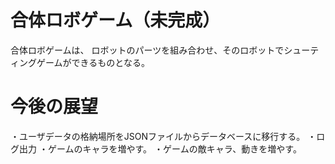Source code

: # 合体ロボゲーム（未完成）
合体ロボゲームは、
ロボットのパーツを組み合わせ、そのロボットでシューティングゲームができるものとなる。



# 今後の展望
・ユーザデータの格納場所をJSONファイルからデータベースに移行する。
・ログ出力
・ゲームのキャラを増やす。
・ゲームの敵キャラ、動きを増やす。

Exercise prompt | Could you copy the listing exactly, leaving out any pictures?

Written response |
Source code

: # 合体ロボゲーム（未完成）
合体ロボゲームは、
ロボットのパーツを組み合わせ、そのロボットでシューティングゲームができるものとなる。



# 今後の展望
・ユーザデータの格納場所をJSONファイルからデータベースに移行する。
・ログ出力
・ゲームのキャラを増やす。
・ゲームの敵キャラ、動きを増やす。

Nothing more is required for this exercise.